## WHAT IS NEEDED
Pull every line that holds the word "mNrmVecNow" from the entries.

----- SOURCE RECORDS

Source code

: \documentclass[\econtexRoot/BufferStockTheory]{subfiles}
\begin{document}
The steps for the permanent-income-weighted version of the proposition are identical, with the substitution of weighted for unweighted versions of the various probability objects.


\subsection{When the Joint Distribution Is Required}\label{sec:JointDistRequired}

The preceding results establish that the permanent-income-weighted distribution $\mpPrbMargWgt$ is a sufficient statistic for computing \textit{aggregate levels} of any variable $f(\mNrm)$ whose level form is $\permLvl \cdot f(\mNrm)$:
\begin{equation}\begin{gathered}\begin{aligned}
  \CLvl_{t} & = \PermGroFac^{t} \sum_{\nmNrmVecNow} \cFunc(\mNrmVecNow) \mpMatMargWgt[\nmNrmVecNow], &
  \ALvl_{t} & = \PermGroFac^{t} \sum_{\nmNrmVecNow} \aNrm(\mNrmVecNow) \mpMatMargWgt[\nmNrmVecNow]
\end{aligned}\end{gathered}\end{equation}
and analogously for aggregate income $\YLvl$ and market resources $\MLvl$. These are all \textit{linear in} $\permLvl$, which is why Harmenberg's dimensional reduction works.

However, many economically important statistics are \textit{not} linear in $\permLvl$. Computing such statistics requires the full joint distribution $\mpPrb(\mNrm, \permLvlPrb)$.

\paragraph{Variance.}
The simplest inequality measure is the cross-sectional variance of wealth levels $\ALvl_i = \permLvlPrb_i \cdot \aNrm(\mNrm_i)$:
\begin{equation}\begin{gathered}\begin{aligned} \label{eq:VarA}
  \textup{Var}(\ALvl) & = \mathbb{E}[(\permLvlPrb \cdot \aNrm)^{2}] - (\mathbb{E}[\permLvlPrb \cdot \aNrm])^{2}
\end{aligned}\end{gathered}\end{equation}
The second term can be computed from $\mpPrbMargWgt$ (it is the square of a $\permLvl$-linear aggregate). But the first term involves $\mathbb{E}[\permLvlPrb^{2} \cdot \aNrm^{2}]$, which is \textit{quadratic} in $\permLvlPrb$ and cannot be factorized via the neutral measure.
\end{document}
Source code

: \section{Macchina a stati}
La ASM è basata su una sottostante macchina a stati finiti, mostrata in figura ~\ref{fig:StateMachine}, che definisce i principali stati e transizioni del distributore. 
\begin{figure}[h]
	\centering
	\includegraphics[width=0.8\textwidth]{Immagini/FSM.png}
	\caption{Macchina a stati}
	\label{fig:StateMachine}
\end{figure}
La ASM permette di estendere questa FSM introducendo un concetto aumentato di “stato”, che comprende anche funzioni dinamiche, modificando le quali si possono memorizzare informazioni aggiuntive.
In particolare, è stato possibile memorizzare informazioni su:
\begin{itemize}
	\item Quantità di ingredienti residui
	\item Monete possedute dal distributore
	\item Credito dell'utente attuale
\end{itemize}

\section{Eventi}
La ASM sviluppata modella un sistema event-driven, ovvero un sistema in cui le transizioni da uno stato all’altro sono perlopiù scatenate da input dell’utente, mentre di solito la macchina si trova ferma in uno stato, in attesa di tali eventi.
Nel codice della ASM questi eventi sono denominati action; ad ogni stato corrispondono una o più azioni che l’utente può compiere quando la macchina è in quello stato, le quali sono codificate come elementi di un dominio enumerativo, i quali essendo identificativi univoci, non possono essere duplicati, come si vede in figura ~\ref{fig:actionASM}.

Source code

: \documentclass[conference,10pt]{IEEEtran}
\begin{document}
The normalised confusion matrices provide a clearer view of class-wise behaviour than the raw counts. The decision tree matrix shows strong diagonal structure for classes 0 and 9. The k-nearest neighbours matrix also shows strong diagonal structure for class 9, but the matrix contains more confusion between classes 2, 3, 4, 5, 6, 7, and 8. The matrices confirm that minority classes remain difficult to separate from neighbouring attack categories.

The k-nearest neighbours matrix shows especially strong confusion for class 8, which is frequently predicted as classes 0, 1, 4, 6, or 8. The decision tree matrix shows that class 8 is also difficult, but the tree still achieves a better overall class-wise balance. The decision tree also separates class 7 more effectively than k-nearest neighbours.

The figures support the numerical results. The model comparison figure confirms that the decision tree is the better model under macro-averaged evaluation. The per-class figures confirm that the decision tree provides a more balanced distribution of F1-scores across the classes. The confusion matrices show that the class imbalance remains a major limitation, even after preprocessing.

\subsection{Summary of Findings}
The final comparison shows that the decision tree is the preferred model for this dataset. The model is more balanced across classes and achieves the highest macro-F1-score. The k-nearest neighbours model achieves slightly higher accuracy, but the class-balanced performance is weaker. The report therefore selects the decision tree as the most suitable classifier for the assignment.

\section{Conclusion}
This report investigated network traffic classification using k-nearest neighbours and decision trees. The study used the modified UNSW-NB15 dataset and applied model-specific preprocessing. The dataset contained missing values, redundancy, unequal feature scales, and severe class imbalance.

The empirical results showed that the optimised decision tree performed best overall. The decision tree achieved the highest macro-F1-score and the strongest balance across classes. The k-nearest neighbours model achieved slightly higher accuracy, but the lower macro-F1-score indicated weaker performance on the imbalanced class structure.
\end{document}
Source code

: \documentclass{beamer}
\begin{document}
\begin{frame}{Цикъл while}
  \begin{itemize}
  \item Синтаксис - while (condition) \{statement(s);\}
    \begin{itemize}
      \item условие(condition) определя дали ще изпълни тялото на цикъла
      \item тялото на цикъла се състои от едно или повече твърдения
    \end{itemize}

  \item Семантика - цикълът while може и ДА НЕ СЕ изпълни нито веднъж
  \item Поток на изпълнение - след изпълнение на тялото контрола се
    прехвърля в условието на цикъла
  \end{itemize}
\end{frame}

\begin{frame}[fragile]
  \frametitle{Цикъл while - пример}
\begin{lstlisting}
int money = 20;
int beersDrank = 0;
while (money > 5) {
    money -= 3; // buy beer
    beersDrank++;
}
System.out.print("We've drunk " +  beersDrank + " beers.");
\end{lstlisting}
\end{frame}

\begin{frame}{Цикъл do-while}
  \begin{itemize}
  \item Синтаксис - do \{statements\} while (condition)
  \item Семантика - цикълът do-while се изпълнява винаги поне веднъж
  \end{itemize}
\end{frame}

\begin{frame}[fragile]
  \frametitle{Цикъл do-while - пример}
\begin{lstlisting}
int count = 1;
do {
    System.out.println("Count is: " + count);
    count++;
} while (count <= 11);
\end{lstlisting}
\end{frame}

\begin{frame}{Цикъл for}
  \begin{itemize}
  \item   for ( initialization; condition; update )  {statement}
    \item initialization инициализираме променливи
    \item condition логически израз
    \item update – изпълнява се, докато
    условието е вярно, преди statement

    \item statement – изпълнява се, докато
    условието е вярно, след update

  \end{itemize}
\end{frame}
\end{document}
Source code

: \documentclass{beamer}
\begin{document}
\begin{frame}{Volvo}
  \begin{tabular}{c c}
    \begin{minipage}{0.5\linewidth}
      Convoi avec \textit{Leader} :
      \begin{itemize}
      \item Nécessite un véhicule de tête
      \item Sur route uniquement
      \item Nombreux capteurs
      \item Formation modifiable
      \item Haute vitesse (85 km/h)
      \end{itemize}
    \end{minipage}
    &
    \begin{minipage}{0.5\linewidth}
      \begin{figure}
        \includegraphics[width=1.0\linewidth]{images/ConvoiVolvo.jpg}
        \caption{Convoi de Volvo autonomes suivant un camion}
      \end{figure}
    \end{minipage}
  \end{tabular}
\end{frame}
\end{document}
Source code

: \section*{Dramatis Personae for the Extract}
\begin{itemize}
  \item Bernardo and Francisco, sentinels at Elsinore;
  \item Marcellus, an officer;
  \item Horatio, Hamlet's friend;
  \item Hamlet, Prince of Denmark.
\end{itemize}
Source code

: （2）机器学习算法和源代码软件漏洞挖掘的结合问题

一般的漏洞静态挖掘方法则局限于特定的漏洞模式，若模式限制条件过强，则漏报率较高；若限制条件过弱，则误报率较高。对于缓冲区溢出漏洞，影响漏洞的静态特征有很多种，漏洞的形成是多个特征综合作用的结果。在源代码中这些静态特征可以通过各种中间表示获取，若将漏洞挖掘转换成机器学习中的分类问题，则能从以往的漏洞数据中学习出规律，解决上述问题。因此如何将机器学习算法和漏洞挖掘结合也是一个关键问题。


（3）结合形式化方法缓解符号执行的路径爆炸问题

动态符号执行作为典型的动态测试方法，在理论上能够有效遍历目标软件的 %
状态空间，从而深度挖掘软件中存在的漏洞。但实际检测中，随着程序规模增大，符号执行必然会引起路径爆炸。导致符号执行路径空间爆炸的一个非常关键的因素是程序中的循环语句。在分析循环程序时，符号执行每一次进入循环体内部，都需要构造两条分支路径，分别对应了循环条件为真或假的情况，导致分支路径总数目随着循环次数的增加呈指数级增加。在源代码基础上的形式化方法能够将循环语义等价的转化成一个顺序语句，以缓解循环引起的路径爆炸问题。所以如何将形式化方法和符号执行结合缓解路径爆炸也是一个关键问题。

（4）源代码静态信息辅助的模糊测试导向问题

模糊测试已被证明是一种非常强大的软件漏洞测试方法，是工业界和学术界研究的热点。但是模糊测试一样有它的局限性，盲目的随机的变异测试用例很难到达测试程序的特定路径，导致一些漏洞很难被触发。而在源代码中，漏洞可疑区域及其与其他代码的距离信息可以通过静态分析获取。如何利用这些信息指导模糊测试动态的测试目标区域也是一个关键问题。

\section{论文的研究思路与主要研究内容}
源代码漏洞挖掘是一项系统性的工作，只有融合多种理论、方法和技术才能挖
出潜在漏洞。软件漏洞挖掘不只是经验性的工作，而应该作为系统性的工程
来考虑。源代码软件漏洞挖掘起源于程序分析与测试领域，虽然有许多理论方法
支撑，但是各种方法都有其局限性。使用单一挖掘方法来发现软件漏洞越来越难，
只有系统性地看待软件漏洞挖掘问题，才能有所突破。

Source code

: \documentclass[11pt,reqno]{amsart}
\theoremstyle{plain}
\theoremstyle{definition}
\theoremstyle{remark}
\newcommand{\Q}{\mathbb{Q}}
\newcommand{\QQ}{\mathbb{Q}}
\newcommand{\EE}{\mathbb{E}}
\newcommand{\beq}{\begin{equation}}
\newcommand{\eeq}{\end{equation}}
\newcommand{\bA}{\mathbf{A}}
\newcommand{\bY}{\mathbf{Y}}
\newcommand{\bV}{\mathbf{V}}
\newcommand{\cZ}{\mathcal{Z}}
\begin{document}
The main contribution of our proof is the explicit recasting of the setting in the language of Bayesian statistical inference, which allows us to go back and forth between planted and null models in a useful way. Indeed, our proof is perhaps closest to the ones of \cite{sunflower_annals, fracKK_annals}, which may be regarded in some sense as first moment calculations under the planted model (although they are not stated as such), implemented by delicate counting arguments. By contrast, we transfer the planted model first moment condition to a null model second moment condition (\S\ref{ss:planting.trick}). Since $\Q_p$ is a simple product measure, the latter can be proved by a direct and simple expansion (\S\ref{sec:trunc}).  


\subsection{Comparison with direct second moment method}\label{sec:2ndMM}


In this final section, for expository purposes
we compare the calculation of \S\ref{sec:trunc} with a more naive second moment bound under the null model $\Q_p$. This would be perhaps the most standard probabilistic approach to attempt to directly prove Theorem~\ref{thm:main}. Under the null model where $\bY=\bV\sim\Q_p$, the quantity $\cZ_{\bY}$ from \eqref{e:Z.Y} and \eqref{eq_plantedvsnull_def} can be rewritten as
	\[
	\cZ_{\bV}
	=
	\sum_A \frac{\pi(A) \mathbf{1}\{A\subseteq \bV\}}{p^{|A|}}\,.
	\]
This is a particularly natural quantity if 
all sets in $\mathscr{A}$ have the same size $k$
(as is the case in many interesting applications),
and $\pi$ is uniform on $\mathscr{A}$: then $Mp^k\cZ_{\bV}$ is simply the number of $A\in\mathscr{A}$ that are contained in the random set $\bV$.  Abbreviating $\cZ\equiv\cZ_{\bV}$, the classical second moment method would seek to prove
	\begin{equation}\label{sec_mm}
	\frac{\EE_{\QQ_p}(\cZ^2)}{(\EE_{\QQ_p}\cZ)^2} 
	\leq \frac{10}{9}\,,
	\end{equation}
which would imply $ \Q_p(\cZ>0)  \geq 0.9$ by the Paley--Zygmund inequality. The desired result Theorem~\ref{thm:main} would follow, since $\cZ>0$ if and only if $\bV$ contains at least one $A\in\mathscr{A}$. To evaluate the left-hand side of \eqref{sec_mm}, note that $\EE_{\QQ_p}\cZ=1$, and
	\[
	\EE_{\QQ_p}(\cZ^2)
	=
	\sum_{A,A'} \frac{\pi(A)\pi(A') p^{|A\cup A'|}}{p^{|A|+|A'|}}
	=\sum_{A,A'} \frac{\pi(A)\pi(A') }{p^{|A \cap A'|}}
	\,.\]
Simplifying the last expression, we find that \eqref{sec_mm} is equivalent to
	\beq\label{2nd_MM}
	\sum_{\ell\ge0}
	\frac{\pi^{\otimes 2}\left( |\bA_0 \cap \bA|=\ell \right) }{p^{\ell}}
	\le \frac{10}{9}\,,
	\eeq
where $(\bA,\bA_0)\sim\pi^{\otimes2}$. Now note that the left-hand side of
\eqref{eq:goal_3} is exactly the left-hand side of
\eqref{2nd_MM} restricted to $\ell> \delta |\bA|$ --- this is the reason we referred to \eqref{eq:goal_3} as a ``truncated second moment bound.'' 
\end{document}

----------

## SOLVED EXERCISE
  \CLvl_{t} & = \PermGroFac^{t} \sum_{\nmNrmVecNow} \cFunc(\mNrmVecNow) \mpMatMargWgt[\nmNrmVecNow], &
  \ALvl_{t} & = \PermGroFac^{t} \sum_{\nmNrmVecNow} \aNrm(\mNrmVecNow) \mpMatMargWgt[\nmNrmVecNow]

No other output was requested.